If you’ve read through the Old Testament, you might remember references to the “high places.” A place where stones were stacked, poles stuck in the ground, statues raised, or sacrifices offered. These high places were well known, out in the open, places of worship. In most ancient religions, child sacrifice and sexual perversion were normal happenings at these high places.
When the children of Israel arrived in Canaan, God warned them to not get involved in these evil practices. Over and over again, He commanded them to tear down the “high places.” Today the practices may be different, but the heart is the same. Mankind continually seeks to live life his way, on his terms, fulfilling his desires.
In Asia, high up on the mountains, red ribbons and scraps of paper are tied to trees, with the hopes that prayers will be heard. Mounds of rocks are stacked high, each rock representing a prayer, a hope, a petition to some unknown, unhearing being.
Often as westerners, we pat ourselves on the back and say, “Good job. We may not be perfect, but at least we don’t have statues and prayer mounds.” But, the church of the west is far from blameless. Rather than open to public scrutiny, we hide the high places in our lives.
Just like the children of Israel, we fail to worship God and Him alone. We fail to remove destructive habits, temptation, and full blown sin from our lives. We have become content and comfortable being “half-way” Christians. Even worse, we’ve convinced ourselves that God is “ok” with our lifestyle, with our choices. We’ve bought the lie that God is happy if we are happy.
God is unchanging. Yes, He is always love. Love greater than any you have ever experienced or can comprehend. Love seen in every act of creation. Demonstrated by death on a cross. Unfailing love which pursues us. Even unbelievers know and cling to the claim, “God is love.”
But God is not a one dimensional character in a book. He is Life. He is Creator. He is Father. He is Healer. He is Righteous. He is Judge. He is Truth. He is Love. He is Jealous.
As the Israelites were preparing to move into Canaan, God said, “Watch yourself that you make no covenant with the inhabitants of the land into which you are going, lest it become a snare in your midst. But rather, you are to tear down their altars and smash their sacred pillars and cut down their Asherim, for you shall not worship any other god, for the Lord, whose name is Jealous, is a jealous God.”

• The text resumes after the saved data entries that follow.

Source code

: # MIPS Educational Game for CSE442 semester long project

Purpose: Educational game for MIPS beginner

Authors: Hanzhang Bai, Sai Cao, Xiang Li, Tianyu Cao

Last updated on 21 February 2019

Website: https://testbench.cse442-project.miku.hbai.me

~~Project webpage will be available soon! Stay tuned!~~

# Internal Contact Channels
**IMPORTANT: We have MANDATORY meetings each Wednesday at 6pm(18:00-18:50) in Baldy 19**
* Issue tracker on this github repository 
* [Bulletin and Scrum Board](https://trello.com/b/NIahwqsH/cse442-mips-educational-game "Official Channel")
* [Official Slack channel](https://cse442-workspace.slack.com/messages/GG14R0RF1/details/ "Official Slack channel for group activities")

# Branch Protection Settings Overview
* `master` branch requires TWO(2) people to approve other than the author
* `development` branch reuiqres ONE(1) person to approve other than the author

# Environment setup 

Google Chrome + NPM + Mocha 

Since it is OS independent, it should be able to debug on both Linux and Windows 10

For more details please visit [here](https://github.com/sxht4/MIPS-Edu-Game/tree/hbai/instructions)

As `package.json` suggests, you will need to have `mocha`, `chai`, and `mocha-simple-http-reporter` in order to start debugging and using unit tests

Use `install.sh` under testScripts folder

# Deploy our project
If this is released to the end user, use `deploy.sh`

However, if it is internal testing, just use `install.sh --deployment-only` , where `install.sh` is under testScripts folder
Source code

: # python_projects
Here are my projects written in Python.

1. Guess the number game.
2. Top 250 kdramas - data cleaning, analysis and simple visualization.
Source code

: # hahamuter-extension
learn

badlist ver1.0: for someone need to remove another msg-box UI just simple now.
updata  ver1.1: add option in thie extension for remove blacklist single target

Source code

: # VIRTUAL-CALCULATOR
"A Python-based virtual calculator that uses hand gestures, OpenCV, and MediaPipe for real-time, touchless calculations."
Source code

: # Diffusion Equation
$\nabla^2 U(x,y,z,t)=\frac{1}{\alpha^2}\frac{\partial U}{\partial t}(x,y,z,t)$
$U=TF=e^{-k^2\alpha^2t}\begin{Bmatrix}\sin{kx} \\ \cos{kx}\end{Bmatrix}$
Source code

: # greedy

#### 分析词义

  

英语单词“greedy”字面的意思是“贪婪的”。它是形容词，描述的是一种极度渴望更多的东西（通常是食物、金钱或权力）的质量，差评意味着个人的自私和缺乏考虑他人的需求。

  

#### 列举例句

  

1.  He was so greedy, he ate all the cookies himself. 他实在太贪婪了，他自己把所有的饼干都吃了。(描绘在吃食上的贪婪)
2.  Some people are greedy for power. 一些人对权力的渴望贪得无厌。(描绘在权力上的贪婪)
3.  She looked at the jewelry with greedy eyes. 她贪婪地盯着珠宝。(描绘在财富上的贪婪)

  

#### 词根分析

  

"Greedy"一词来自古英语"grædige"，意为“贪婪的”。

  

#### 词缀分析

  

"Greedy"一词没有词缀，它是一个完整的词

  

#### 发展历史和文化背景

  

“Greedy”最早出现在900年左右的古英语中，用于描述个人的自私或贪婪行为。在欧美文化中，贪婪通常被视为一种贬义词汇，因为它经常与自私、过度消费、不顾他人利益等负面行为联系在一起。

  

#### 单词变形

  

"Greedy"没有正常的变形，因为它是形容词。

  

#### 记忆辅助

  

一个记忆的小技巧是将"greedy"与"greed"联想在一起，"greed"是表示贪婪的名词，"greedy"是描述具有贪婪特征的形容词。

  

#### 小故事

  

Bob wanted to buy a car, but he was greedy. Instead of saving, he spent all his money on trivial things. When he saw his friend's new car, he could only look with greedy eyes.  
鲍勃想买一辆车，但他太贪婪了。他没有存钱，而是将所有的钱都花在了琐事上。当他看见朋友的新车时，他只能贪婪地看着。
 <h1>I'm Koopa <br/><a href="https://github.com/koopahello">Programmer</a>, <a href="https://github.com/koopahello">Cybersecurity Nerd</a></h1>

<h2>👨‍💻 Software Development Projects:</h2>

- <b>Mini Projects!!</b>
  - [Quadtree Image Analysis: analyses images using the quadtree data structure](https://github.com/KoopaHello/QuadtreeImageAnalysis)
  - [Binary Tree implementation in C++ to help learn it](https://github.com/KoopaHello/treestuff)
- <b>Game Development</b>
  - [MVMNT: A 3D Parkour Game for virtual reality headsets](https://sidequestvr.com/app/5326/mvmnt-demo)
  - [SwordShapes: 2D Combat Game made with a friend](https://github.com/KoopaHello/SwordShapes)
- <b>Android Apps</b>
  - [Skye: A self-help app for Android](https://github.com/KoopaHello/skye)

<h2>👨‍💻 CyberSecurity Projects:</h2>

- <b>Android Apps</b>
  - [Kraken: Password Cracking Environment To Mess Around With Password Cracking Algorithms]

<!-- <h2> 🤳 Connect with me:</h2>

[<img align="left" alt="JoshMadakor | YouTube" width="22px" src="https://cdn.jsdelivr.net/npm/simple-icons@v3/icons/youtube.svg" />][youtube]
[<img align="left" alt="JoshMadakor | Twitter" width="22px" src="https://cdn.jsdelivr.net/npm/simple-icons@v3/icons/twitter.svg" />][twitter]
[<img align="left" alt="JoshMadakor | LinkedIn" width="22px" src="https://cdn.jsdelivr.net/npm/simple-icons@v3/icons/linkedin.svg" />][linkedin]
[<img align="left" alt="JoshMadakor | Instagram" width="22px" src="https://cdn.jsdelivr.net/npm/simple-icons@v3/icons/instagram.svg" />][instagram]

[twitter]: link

God is unchanging. Our Creator, our Lord is jealous for our worship. He is jealous for our hearts. He is jealous for adoration. God knows how easily we fall into sin. King David says it this way, “You have searched me and known me. You scrutinize my path and are intimately acquainted with all my ways.” Because He knows us, He gives us instructions to stay away from those things which continually make us fall.
Its easy to look back thousands of years, and think, “Those foolish Israelites. They just kept falling back into the same sin over and over again.” Yet, I am no different. When I fail to worship God, and God alone, I fall, too. When I ignore the sin around me and invite it into my home, whether by the front door, tv, or internet, I fall. What sin, what thought processes, what habit, what aspect of my life, am I allowing to flourish? Many times I sit, hoping God will change his mind and deem certain sins as permissible because then I wouldn’t have to change.
But God is holy, unchanging. I don’t want to serve Him out of fear or only out of duty, but I do need understand who He is and that He HATES sin. Merciful and forgiving? Yes, but He desires to be so much more in my life. He desires to walk through life with me, teaching me about Himself. He desires an abundant life for me, not one where the chains of sin impede movement. He desires to give good gifts not punishment.
How many times have I chosen my culture, my opinions, my desires, my sense of etiquette or right and wrong rather than submitting to God’s desire and plan? How many times have I accepted the lifestyle and culture around me rather than standing firm in my choices? How often does my Father forgive my slight indulgences and my overt disobedience? Again and again and again. Thank goodness, He is slow to anger and He’s love is far reaching.
Walking through the hills and seeing those piles of stones, my heart aches. I know each rock represents many who are lost and desperately need to know Jesus’s saving grace. But, they also represent the hidden high places in my own heart. A reminder that I, too, am in need of a Savior.